I've been wearing the watch since launch day, a 42mm Sport. Better judgement and past experience proved insufficient arguments against waking up in the middle of the night to pre-order a version one product, so here I am.
A few thoughts, from a user perspective:
- I was worried that as a former watch wearer I wouldn't enjoy wearing something on my wrist again. The sport band, at least, seems not to annoy me.
- The build feels excellent, even in aluminum. Lightweight but solid.
- Because the thing sits on your wrist, the non-centered crown and button don't seem off-balance; if anything, their placement makes the watch seem slimmer than it is.
- Battery life on the 42mm has been more than sufficient for my use pattern. If I spend a lot of time playing with it as a toy, I can get down past 10% (the point at which power reserve mode is suggested by the watch, but not required). Just using it as seems natural, I've rarely gone below 25%, wearing it from 7:30 am until after midnight.
- Apps are mostly garbage so far. I'm not worried that third-party apps are slow to load or less than useful, as I believe no developer outside of Apple was able test their apps on devices in the real world. What concerns me more deeply is the poor performance of first-party apps like weather - it can take many seconds of spinner before the weather app loads, often longer than the screen wants to remain lit. This is a poor experience, and I can't see recommending the watch to any non-enthusiast while this remains true.

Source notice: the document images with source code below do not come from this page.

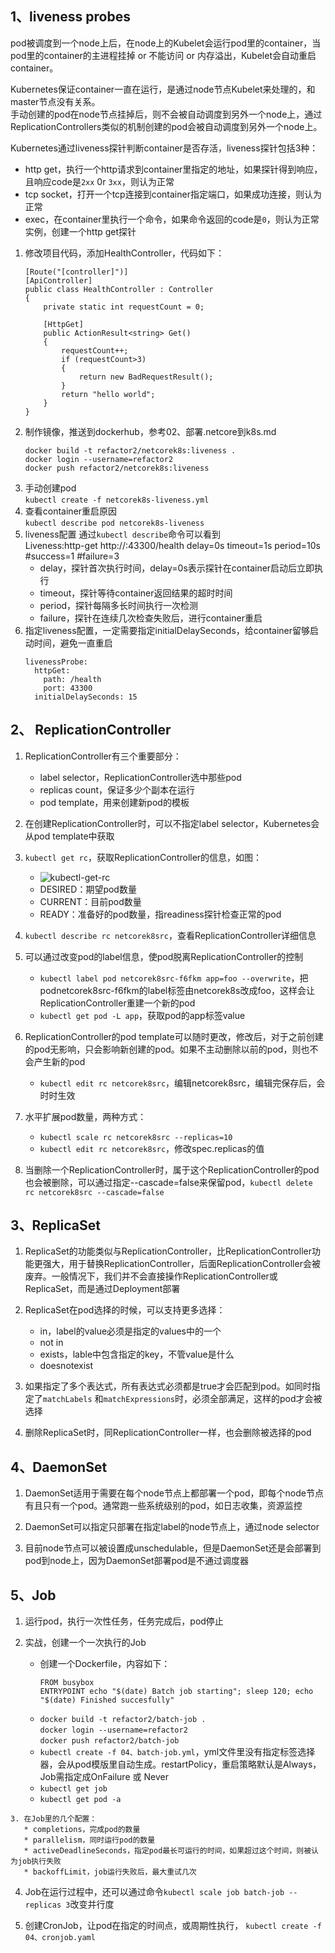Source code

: 1、liveness probes
--
pod被调度到一个node上后，在node上的Kubelet会运行pod里的container，当pod里的container的主进程挂掉 or 不能访问 or 内存溢出，Kubelet会自动重启container。

Kubernetes保证container一直在运行，是通过node节点Kubelet来处理的，和master节点没有关系。  
手动创建的pod在node节点挂掉后，则不会被自动调度到另外一个node上，通过ReplicationControllers类似的机制创建的pod会被自动调度到另外一个node上。

Kubernetes通过liveness探针判断container是否存活，liveness探针包括3种：
  * http get，执行一个http请求到container里指定的地址，如果探针得到响应，且响应code是`2xx` 0r `3xx`，则认为正常
  * tcp socket，打开一个tcp连接到container指定端口，如果成功连接，则认为正常
  * exec，在container里执行一个命令，如果命令返回的code是`0`，则认为正常
实例，创建一个http get探针
  1. 修改项目代码，添加HealthController，代码如下：
        ```
        [Route("[controller]")]
        [ApiController]
        public class HealthController : Controller
        {
            private static int requestCount = 0;
            
            [HttpGet]
            public ActionResult<string> Get()
            {
                requestCount++;
                if (requestCount>3)
                {
                    return new BadRequestResult();
                }
                return "hello world";
            }
        }
        ```
  2. 制作镜像，推送到dockerhub，参考02、部署.netcore到k8s.md  
        ```
        docker build -t refactor2/netcorek8s:liveness .  
        docker login --username=refactor2  
        docker push refactor2/netcorek8s:liveness  
        ```
  3. 手动创建pod  
        `kubectl create -f netcorek8s-liveness.yml`
  4. 查看container重启原因  
        `kubectl describe pod netcorek8s-liveness`
  5. liveness配置
        通过`kubectl describe`命令可以看到  
        Liveness:http-get http://:43300/health delay=0s timeout=1s period=10s #success=1 #failure=3
        * delay，探针首次执行时间，delay=0s表示探针在container启动后立即执行
        * timeout，探针等待container返回结果的超时时间
        * period，探针每隔多长时间执行一次检测
        * failure，探针在连续几次检查失败后，进行container重启
  6. 指定liveness配置，一定需要指定initialDelaySeconds，给container留够启动时间，避免一直重启
        ```
        livenessProbe:
          httpGet:
            path: /health
            port: 43300
          initialDelaySeconds: 15
        ```

2、 ReplicationController
--
  1. ReplicationController有三个重要部分：
      * label selector，ReplicationController选中那些pod
      * replicas count，保证多少个副本在运行
      * pod template，用来创建新pod的模板  

  2. 在创建ReplicationController时，可以不指定label selector，Kubernetes会从pod template中获取  

  3. `kubectl get rc`，获取ReplicationController的信息，如图：
      * ![kubectl-get-rc](https://images.gitee.com/uploads/images/2019/0202/173537_99c11aed_5849.png "04、getrc.png") 
      * DESIRED：期望pod数量  
      * CURRENT：目前pod数量  
      * READY：准备好的pod数量，指readiness探针检查正常的pod  

  4. `kubectl describe rc netcorek8src`，查看ReplicationController详细信息  

  5. 可以通过改变pod的label信息，使pod脱离ReplicationController的控制
      * `kubectl label pod netcorek8src-f6fkm app=foo --overwrite`，把podnetcorek8src-f6fkm的label标签由netcorek8s改成foo，这样会让ReplicationController重建一个新的pod    
      * `kubectl get pod -L app`，获取pod的app标签value  

  6. ReplicationController的pod template可以随时更改，修改后，对于之前创建的pod无影响，只会影响新创建的pod。如果不主动删除以前的pod，则也不会产生新的pod
      * `kubectl edit rc netcorek8src`，编辑netcorek8src，编辑完保存后，会时时生效  

  7. 水平扩展pod数量，两种方式：  
      * `kubectl scale rc netcorek8src --replicas=10`  
      * `kubectl edit rc netcorek8src`，修改spec.replicas的值  

  8. 当删除一个ReplicationController时，属于这个ReplicationController的pod也会被删除，可以通过指定--cascade=false来保留pod，`kubectl delete rc netcorek8src --cascade=false`  

3、ReplicaSet
--
  1. ReplicaSet的功能类似与ReplicationController，比ReplicationController功能更强大，用于替换ReplicationController，后面ReplicationController会被废弃。一般情况下，我们并不会直接操作ReplicationController或ReplicaSet，而是通过Deployment部署  

  2.  ReplicaSet在pod选择的时候，可以支持更多选择：
      *  in，label的value必须是指定的values中的一个
      * not in
      * exists，lable中包含指定的key，不管value是什么
      * doesnotexist

  3. 如果指定了多个表达式，所有表达式必须都是true才会匹配到pod。如同时指定了`matchLabels` 和`matchExpressions`时，必须全部满足，这样的pod才会被选择  

  4. 删除ReplicaSet时，同ReplicationController一样，也会删除被选择的pod

4、DaemonSet
--
  1. DaemonSet适用于需要在每个node节点上都部署一个pod，即每个node节点有且只有一个pod。通常跑一些系统级别的pod，如日志收集，资源监控  

  2. DaemonSet可以指定只部署在指定label的node节点上，通过node selector  

  3. 目前node节点可以被设置成unschedulable，但是DaemonSet还是会部署到pod到node上，因为DaemonSet部署pod是不通过调度器  

5、Job
--
  1. 运行pod，执行一次性任务，任务完成后，pod停止  

  2. 实战，创建一个一次执行的Job
      * 创建一个Dockerfile，内容如下：  
          ```
          FROM busybox
          ENTRYPOINT echo "$(date) Batch job starting"; sleep 120; echo "$(date) Finished succesfully"
          ```
      * `docker build -t refactor2/batch-job .`  
        `docker login --username=refactor2`    
       `docker push refactor2/batch-job`
      * `kubectl create -f 04、batch-job.yml`，yml文件里没有指定标签选择器，会从pod模版里自动生成。restartPolicy，重启策略默认是Always，Job需指定成OnFailure 或 Never  
      * `kubectl get job`
      * `kubectl get pod -a`

    3. 在Job里的几个配置：
       * completions，完成pod的数量
       * parallelism，同时运行pod的数量
       * activeDeadlineSeconds，指定pod最长可运行的时间，如果超过这个时间，则被认为job执行失败
       * backoffLimit，job运行失败后，最大重试几次
    
  4. Job在运行过程中，还可以通过命令`kubectl scale job batch-job --replicas 3`改变并行度

  5. 创建CronJob，让pod在指定的时间点，或周期性执行， `kubectl create -f 04、cronjob.yaml`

- The fitness features are for real, and the emphasis Apple has given them in marketing feels right. Having present, relative metrics of my daily activity level is a compelling feature that has already started shaping my actions. I'm no fitness nut, but this is probably my favorite aspect of the watch so far.
- The timekeeping features are the most surprising benefit to me, as a lapsed watch-wearer. I believe that a big part of why my phone took over timekeeping duties from my wristwatch was that the user interface of a smartphone is so much faster, even with the added removal-from-pocket and app-launching time, than using fiddly watch controls to set alarms and timers or use stopwatch features. Digital watches are generally crap UI. On this watch, these features are available as apps and through watch-face complications, both options fast to launch, intuitive to use, and rich in experience. The iPhone was a pretty middling phone; Apple Watch is the best digital watch ever made.
- All in, I'm getting mostly joy so far, with more than a few frustrations as well. I don't regret the purchase, but I know that I'm more tolerant of 1.0 flaws than most. If you can't stand when something isn't perfect, Apple Watch isn't for you, yet.
Some thoughts as a developer:
- I can't wait for an Apple Watch API that lets me do more on-device. WatchKit uses the watch as a remote display for your iPhone, and results in high-latency UI that feels far slower than first-party watch apps like the stopwatch, activity, and workout apps. I'm hoping that we see something at WWDC.
- If there's a pattern in which apps seem to work poorly, it seems to be those that display data from a remote server. For now, WatchKit apps should probably load something first from local data on the phone before pulling updated data from a server. Waiting with your wrist up is a lot more annoying than waiting while holding a phone.
- Speed is worst for apps that need location data. This can be a slow process on iOS already, and with the added bluetooth latency inherent in WatchKit apps, it's murder on user experience. I'm not sure what the solution here is as a developer, but it definitely impacts what I'd consider a good bet as an app right now.
- We really need more tools to keep remote data up to date on the phone, and perhaps even cached on the watch, when the user isn't using our app. The watch is awesome when it reacts immediately. It's pretty terrible when you have to wait.